*** EXCERPTED RECORDS Section Begins ***

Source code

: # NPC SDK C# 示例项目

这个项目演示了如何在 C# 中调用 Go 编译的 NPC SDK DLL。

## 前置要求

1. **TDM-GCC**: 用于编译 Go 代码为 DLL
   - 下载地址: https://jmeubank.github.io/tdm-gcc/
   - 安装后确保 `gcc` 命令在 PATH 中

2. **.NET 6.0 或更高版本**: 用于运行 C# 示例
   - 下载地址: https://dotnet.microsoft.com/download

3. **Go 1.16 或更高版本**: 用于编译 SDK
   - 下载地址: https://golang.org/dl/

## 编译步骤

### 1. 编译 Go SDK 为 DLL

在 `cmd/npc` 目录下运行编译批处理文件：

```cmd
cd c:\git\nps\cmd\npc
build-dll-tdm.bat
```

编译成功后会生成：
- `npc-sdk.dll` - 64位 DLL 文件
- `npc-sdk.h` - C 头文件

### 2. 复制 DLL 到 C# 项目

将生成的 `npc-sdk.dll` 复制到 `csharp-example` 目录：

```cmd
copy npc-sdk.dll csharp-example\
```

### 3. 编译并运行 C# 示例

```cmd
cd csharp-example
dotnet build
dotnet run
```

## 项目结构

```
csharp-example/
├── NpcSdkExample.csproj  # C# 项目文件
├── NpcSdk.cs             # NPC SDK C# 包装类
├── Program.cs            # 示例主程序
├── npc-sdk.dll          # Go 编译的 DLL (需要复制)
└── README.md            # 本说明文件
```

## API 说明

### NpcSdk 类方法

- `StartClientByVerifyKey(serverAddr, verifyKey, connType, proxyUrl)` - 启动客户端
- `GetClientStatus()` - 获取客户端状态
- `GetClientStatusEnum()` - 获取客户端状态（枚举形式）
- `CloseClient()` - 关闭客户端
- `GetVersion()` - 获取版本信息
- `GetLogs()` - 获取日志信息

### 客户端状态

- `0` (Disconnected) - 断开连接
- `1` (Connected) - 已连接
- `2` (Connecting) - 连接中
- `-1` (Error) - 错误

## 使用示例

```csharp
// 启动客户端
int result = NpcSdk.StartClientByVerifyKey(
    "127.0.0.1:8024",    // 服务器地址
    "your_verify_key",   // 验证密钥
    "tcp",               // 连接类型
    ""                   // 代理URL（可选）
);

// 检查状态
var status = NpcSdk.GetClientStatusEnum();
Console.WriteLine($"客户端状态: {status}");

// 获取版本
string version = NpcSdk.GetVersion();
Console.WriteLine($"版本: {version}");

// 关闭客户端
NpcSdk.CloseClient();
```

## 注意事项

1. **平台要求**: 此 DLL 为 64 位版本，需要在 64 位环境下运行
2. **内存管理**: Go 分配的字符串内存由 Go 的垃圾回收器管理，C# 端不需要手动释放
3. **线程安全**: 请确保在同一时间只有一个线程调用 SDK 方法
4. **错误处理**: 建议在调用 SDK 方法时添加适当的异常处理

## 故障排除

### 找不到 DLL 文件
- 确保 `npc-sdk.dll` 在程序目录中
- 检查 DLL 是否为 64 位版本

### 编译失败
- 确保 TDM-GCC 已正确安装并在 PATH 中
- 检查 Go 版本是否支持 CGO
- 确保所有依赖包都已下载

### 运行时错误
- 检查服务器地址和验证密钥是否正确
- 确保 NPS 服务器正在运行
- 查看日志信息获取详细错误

*** EXCERPTED RECORDS Section Ends ***

_YOUR ASSIGNMENT_
Once you reach the line that contains "(Disconnected) - 断开连接", print it and every line after it exactly as written, stopping at the last line of the records and adding nothing.

_SOLUTION TO THE EXERCISE_
- `0` (Disconnected) - 断开连接
- `1` (Connected) - 已连接
- `2` (Connecting) - 连接中
- `-1` (Error) - 错误

## 使用示例

```csharp
// 启动客户端
int result = NpcSdk.StartClientByVerifyKey(
    "127.0.0.1:8024",    // 服务器地址
    "your_verify_key",   // 验证密钥
    "tcp",               // 连接类型
    ""                   // 代理URL（可选）
);

// 检查状态
var status = NpcSdk.GetClientStatusEnum();
Console.WriteLine($"客户端状态: {status}");

// 获取版本
string version = NpcSdk.GetVersion();
Console.WriteLine($"版本: {version}");

// 关闭客户端
NpcSdk.CloseClient();
```

## 注意事项

1. **平台要求**: 此 DLL 为 64 位版本，需要在 64 位环境下运行
2. **内存管理**: Go 分配的字符串内存由 Go 的垃圾回收器管理，C# 端不需要手动释放
3. **线程安全**: 请确保在同一时间只有一个线程调用 SDK 方法
4. **错误处理**: 建议在调用 SDK 方法时添加适当的异常处理

## 故障排除

### 找不到 DLL 文件
- 确保 `npc-sdk.dll` 在程序目录中
- 检查 DLL 是否为 64 位版本

### 编译失败
- 确保 TDM-GCC 已正确安装并在 PATH 中
- 检查 Go 版本是否支持 CGO
- 确保所有依赖包都已下载

### 运行时错误
- 检查服务器地址和验证密钥是否正确
- 确保 NPS 服务器正在运行
- 查看日志信息获取详细错误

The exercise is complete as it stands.